Whenever a line below includes the string "Hall", show it.

**Dataset entries**
↓↓↓

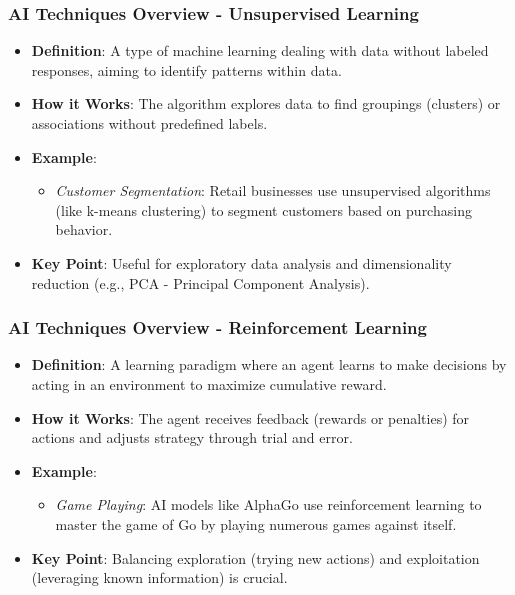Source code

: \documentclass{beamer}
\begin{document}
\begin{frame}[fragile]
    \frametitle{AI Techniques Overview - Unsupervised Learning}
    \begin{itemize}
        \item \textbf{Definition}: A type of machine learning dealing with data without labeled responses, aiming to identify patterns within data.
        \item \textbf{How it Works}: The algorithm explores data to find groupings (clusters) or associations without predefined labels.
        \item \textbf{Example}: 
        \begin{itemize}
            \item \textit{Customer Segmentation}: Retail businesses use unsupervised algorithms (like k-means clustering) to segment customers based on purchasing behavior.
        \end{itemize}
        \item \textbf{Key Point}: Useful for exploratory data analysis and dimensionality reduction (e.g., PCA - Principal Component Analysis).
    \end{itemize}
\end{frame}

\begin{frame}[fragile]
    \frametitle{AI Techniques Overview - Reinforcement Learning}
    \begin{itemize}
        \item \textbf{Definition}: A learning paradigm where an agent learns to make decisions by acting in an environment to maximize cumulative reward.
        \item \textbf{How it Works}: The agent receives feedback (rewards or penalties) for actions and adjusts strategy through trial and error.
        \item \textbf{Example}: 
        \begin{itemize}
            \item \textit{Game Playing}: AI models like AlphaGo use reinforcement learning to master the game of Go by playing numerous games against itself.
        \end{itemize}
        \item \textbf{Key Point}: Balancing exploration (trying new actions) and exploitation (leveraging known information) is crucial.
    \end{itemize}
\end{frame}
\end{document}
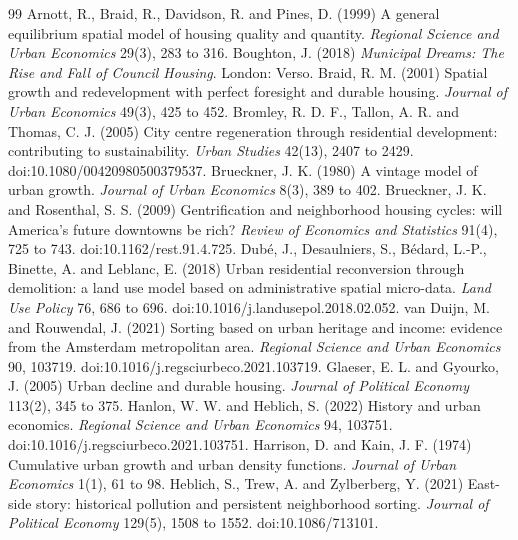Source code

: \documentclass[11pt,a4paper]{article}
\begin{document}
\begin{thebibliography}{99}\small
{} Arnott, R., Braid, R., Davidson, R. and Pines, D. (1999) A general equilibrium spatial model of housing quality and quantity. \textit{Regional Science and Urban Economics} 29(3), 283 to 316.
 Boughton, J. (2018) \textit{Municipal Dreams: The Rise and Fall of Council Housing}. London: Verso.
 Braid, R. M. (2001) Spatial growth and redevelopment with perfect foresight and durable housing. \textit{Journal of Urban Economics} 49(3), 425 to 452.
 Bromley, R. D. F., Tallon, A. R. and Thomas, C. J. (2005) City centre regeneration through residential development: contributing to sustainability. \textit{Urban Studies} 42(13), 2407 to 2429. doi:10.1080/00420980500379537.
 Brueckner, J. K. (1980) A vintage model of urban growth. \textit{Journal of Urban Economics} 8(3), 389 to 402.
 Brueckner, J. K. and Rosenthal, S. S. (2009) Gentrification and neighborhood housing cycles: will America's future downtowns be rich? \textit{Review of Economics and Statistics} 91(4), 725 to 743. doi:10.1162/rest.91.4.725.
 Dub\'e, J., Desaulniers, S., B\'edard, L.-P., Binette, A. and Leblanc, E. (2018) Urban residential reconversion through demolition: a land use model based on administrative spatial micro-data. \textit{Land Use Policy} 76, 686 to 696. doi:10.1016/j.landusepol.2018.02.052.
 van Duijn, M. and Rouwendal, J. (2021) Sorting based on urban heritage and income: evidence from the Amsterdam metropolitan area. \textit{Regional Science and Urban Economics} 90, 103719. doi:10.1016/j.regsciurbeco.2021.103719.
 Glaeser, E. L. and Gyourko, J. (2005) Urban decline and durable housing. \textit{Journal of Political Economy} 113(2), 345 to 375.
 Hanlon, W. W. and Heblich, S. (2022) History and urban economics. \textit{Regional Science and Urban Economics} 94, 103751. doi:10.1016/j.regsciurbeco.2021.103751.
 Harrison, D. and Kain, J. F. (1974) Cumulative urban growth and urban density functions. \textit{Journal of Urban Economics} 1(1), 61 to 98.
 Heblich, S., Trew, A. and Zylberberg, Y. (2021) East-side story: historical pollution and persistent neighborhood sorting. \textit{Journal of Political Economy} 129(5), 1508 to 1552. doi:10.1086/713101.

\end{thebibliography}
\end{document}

↑↑↑
↓↓↓

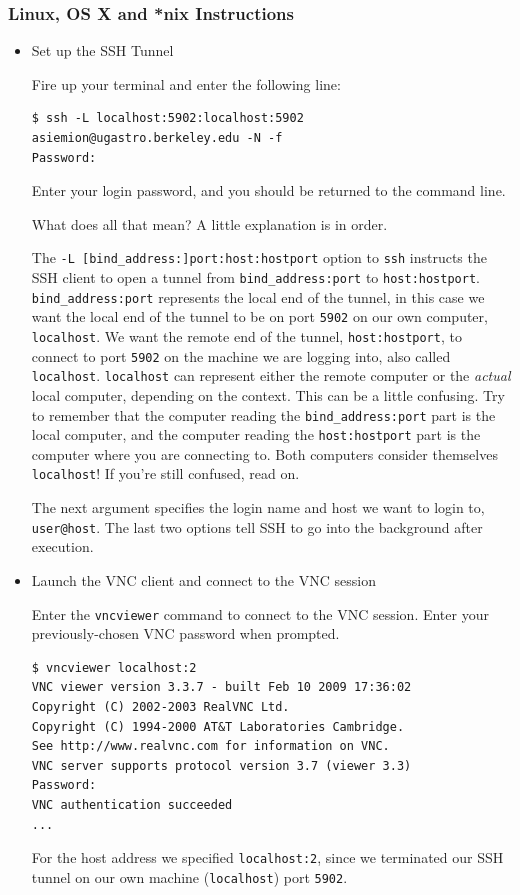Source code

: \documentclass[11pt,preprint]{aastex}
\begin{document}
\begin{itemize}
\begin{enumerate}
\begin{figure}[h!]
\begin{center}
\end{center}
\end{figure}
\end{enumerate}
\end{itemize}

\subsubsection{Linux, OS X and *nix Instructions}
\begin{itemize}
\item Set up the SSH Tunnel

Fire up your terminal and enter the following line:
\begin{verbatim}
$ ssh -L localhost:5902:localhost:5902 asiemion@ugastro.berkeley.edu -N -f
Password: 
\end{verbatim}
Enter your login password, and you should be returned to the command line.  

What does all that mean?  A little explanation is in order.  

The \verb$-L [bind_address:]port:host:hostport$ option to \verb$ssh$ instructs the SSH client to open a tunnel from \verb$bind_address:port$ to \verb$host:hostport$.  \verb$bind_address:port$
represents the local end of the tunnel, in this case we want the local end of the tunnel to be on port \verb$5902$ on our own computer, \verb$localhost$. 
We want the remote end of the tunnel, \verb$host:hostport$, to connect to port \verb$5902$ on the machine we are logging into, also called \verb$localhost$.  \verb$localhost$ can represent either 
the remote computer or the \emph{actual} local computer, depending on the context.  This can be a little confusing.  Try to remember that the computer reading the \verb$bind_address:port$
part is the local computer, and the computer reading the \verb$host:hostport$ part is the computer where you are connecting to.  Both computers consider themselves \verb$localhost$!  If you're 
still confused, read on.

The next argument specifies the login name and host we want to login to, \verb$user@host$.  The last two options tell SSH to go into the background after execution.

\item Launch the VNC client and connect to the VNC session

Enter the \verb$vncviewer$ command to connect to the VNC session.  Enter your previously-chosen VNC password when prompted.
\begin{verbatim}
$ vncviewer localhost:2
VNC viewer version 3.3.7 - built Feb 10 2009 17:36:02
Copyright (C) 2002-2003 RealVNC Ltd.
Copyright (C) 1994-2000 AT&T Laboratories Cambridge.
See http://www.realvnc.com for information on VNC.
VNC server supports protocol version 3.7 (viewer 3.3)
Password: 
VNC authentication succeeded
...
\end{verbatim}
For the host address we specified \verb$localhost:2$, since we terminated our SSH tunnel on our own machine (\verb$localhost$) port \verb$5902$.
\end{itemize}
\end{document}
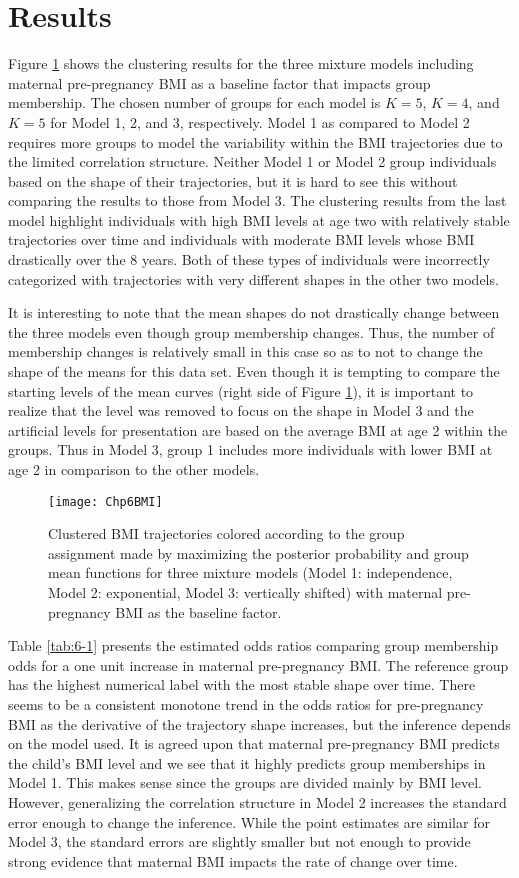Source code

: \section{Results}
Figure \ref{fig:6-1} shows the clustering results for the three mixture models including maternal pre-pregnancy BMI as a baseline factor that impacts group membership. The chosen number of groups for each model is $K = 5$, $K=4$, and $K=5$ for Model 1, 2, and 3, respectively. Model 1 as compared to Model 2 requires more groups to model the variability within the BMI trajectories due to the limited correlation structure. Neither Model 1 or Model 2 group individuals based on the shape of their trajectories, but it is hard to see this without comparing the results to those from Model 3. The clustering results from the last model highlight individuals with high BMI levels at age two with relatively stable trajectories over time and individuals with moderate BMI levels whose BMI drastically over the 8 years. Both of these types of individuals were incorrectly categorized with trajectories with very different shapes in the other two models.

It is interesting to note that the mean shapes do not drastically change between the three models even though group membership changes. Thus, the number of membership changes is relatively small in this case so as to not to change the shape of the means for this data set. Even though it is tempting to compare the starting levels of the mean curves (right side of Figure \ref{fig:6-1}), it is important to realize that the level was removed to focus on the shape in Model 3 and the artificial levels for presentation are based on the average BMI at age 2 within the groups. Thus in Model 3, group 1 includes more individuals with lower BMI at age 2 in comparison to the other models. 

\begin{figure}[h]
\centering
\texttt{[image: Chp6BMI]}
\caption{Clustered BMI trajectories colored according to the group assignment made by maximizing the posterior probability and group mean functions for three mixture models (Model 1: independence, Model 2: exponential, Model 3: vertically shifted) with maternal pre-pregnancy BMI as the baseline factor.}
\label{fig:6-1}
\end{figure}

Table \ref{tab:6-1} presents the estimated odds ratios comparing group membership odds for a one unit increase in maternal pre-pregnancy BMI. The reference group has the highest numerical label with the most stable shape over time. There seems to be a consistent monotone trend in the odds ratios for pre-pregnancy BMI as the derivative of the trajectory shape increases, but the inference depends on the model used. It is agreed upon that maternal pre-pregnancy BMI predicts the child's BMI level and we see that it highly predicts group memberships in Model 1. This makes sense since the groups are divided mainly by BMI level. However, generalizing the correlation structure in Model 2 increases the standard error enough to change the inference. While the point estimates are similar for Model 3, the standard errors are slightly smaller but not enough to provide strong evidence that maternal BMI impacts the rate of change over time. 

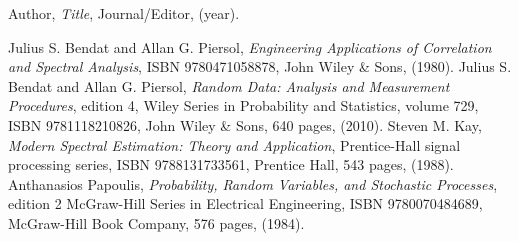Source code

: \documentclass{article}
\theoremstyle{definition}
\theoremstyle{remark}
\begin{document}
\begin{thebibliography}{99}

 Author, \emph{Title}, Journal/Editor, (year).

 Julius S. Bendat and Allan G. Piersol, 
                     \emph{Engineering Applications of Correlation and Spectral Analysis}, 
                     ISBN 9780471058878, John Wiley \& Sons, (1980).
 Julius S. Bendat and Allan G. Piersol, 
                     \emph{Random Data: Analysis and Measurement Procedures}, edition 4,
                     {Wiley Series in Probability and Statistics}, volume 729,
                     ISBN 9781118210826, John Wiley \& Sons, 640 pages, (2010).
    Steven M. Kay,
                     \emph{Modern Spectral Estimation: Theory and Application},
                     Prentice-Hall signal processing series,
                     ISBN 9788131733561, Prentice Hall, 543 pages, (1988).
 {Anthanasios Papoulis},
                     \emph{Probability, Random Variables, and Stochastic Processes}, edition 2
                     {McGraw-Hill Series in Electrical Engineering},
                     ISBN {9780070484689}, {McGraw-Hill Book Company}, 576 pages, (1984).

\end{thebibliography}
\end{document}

↑↑↑

**SOLUTION TO THIS PROBLEM**
                     Prentice-Hall signal processing series,
                     ISBN 9788131733561, Prentice Hall, 543 pages, (1988).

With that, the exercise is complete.